» **Exercise requirements**
What is needed here is every record, retyped without any change.

» **Data**

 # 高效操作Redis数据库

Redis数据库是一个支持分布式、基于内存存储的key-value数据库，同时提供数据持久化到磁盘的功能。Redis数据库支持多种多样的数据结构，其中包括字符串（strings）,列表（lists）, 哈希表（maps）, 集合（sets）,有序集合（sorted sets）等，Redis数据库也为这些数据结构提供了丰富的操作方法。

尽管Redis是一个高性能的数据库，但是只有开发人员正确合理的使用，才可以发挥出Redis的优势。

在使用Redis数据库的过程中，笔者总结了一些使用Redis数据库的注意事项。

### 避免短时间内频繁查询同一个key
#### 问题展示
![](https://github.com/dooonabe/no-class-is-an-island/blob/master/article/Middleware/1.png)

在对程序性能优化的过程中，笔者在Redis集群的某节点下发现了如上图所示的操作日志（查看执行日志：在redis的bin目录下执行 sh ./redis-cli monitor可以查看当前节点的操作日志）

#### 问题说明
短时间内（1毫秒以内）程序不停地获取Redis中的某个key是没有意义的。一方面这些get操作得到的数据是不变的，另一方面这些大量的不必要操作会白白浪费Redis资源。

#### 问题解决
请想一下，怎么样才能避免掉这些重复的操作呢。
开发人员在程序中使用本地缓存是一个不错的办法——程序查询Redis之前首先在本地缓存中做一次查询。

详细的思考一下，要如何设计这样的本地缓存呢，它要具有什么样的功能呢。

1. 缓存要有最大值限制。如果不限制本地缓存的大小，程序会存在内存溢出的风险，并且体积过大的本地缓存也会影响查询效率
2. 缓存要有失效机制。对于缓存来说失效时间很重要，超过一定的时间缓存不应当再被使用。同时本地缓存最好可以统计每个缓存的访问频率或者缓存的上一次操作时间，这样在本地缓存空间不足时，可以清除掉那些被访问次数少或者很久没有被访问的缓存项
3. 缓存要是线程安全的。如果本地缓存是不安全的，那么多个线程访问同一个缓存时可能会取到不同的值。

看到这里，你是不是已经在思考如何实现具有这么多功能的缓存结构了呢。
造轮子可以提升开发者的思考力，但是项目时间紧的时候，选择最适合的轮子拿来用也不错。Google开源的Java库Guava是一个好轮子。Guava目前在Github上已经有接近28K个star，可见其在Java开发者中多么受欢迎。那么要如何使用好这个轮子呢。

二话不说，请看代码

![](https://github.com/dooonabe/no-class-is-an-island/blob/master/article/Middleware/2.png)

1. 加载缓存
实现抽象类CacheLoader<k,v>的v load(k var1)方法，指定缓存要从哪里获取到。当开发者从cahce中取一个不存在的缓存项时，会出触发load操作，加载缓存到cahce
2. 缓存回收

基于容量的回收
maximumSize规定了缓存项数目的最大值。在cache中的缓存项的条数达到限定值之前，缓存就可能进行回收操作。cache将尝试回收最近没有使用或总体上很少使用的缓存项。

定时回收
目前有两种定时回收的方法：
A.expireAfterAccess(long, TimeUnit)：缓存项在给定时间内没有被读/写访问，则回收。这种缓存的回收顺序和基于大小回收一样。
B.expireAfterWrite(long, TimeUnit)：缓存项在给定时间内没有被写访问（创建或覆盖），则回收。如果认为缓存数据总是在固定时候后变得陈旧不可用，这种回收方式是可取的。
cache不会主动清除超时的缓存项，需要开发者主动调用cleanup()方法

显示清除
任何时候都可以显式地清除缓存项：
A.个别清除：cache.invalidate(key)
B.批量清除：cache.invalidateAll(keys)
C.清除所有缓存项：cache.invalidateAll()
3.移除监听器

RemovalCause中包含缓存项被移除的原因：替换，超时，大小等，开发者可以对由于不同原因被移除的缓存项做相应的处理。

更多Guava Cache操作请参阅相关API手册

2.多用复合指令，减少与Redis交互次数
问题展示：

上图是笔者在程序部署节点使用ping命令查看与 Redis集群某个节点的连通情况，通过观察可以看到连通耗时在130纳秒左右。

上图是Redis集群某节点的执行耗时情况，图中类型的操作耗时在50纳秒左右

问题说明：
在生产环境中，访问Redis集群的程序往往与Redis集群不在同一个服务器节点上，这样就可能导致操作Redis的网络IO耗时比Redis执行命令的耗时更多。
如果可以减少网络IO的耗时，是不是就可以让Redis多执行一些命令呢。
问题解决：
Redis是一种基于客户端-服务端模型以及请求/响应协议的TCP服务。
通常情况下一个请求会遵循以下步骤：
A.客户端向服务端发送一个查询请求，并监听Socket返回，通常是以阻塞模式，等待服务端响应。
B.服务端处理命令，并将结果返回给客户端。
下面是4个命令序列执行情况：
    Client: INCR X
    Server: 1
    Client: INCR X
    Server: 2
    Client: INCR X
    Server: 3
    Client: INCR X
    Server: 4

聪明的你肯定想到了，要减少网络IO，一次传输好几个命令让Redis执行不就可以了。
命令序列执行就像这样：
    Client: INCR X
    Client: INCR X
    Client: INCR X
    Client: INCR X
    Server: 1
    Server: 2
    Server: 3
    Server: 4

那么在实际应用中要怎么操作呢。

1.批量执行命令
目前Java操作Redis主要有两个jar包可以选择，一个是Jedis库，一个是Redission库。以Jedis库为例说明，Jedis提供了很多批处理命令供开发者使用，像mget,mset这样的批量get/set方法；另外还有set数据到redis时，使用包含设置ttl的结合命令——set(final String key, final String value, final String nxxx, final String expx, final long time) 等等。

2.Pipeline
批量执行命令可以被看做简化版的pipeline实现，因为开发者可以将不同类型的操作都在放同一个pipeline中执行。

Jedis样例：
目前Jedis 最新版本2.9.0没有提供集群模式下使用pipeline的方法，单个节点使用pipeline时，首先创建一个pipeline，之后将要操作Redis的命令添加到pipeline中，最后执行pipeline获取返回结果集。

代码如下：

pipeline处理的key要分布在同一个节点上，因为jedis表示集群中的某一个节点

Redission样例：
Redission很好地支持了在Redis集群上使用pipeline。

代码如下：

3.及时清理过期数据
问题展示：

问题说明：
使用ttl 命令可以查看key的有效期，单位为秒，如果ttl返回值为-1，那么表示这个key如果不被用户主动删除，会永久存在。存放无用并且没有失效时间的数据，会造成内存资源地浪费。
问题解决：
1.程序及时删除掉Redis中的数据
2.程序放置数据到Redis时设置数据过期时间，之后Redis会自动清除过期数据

» **Reply**
 # 高效操作Redis数据库

Redis数据库是一个支持分布式、基于内存存储的key-value数据库，同时提供数据持久化到磁盘的功能。Redis数据库支持多种多样的数据结构，其中包括字符串（strings）,列表（lists）, 哈希表（maps）, 集合（sets）,有序集合（sorted sets）等，Redis数据库也为这些数据结构提供了丰富的操作方法。

尽管Redis是一个高性能的数据库，但是只有开发人员正确合理的使用，才可以发挥出Redis的优势。

在使用Redis数据库的过程中，笔者总结了一些使用Redis数据库的注意事项。

### 避免短时间内频繁查询同一个key
#### 问题展示
![](https://github.com/dooonabe/no-class-is-an-island/blob/master/article/Middleware/1.png)

在对程序性能优化的过程中，笔者在Redis集群的某节点下发现了如上图所示的操作日志（查看执行日志：在redis的bin目录下执行 sh ./redis-cli monitor可以查看当前节点的操作日志）

#### 问题说明
短时间内（1毫秒以内）程序不停地获取Redis中的某个key是没有意义的。一方面这些get操作得到的数据是不变的，另一方面这些大量的不必要操作会白白浪费Redis资源。

#### 问题解决
请想一下，怎么样才能避免掉这些重复的操作呢。
开发人员在程序中使用本地缓存是一个不错的办法——程序查询Redis之前首先在本地缓存中做一次查询。

详细的思考一下，要如何设计这样的本地缓存呢，它要具有什么样的功能呢。

1. 缓存要有最大值限制。如果不限制本地缓存的大小，程序会存在内存溢出的风险，并且体积过大的本地缓存也会影响查询效率
2. 缓存要有失效机制。对于缓存来说失效时间很重要，超过一定的时间缓存不应当再被使用。同时本地缓存最好可以统计每个缓存的访问频率或者缓存的上一次操作时间，这样在本地缓存空间不足时，可以清除掉那些被访问次数少或者很久没有被访问的缓存项
3. 缓存要是线程安全的。如果本地缓存是不安全的，那么多个线程访问同一个缓存时可能会取到不同的值。

看到这里，你是不是已经在思考如何实现具有这么多功能的缓存结构了呢。
造轮子可以提升开发者的思考力，但是项目时间紧的时候，选择最适合的轮子拿来用也不错。Google开源的Java库Guava是一个好轮子。Guava目前在Github上已经有接近28K个star，可见其在Java开发者中多么受欢迎。那么要如何使用好这个轮子呢。

二话不说，请看代码

![](https://github.com/dooonabe/no-class-is-an-island/blob/master/article/Middleware/2.png)

1. 加载缓存
实现抽象类CacheLoader<k,v>的v load(k var1)方法，指定缓存要从哪里获取到。当开发者从cahce中取一个不存在的缓存项时，会出触发load操作，加载缓存到cahce
2. 缓存回收

基于容量的回收
maximumSize规定了缓存项数目的最大值。在cache中的缓存项的条数达到限定值之前，缓存就可能进行回收操作。cache将尝试回收最近没有使用或总体上很少使用的缓存项。

定时回收
目前有两种定时回收的方法：
A.expireAfterAccess(long, TimeUnit)：缓存项在给定时间内没有被读/写访问，则回收。这种缓存的回收顺序和基于大小回收一样。
B.expireAfterWrite(long, TimeUnit)：缓存项在给定时间内没有被写访问（创建或覆盖），则回收。如果认为缓存数据总是在固定时候后变得陈旧不可用，这种回收方式是可取的。
cache不会主动清除超时的缓存项，需要开发者主动调用cleanup()方法

显示清除
任何时候都可以显式地清除缓存项：
A.个别清除：cache.invalidate(key)
B.批量清除：cache.invalidateAll(keys)
C.清除所有缓存项：cache.invalidateAll()
3.移除监听器

RemovalCause中包含缓存项被移除的原因：替换，超时，大小等，开发者可以对由于不同原因被移除的缓存项做相应的处理。

更多Guava Cache操作请参阅相关API手册

2.多用复合指令，减少与Redis交互次数
问题展示：

上图是笔者在程序部署节点使用ping命令查看与 Redis集群某个节点的连通情况，通过观察可以看到连通耗时在130纳秒左右。

上图是Redis集群某节点的执行耗时情况，图中类型的操作耗时在50纳秒左右

问题说明：
在生产环境中，访问Redis集群的程序往往与Redis集群不在同一个服务器节点上，这样就可能导致操作Redis的网络IO耗时比Redis执行命令的耗时更多。
如果可以减少网络IO的耗时，是不是就可以让Redis多执行一些命令呢。
问题解决：
Redis是一种基于客户端-服务端模型以及请求/响应协议的TCP服务。
通常情况下一个请求会遵循以下步骤：
A.客户端向服务端发送一个查询请求，并监听Socket返回，通常是以阻塞模式，等待服务端响应。
B.服务端处理命令，并将结果返回给客户端。
下面是4个命令序列执行情况：
    Client: INCR X
    Server: 1
    Client: INCR X
    Server: 2
    Client: INCR X
    Server: 3
    Client: INCR X
    Server: 4

聪明的你肯定想到了，要减少网络IO，一次传输好几个命令让Redis执行不就可以了。
命令序列执行就像这样：
    Client: INCR X
    Client: INCR X
    Client: INCR X
    Client: INCR X
    Server: 1
    Server: 2
    Server: 3
    Server: 4

那么在实际应用中要怎么操作呢。

1.批量执行命令
目前Java操作Redis主要有两个jar包可以选择，一个是Jedis库，一个是Redission库。以Jedis库为例说明，Jedis提供了很多批处理命令供开发者使用，像mget,mset这样的批量get/set方法；另外还有set数据到redis时，使用包含设置ttl的结合命令——set(final String key, final String value, final String nxxx, final String expx, final long time) 等等。

2.Pipeline
批量执行命令可以被看做简化版的pipeline实现，因为开发者可以将不同类型的操作都在放同一个pipeline中执行。

Jedis样例：
目前Jedis 最新版本2.9.0没有提供集群模式下使用pipeline的方法，单个节点使用pipeline时，首先创建一个pipeline，之后将要操作Redis的命令添加到pipeline中，最后执行pipeline获取返回结果集。

代码如下：

pipeline处理的key要分布在同一个节点上，因为jedis表示集群中的某一个节点

Redission样例：
Redission很好地支持了在Redis集群上使用pipeline。

代码如下：

3.及时清理过期数据
问题展示：

问题说明：
使用ttl 命令可以查看key的有效期，单位为秒，如果ttl返回值为-1，那么表示这个key如果不被用户主动删除，会永久存在。存放无用并且没有失效时间的数据，会造成内存资源地浪费。
问题解决：
1.程序及时删除掉Redis中的数据
2.程序放置数据到Redis时设置数据过期时间，之后Redis会自动清除过期数据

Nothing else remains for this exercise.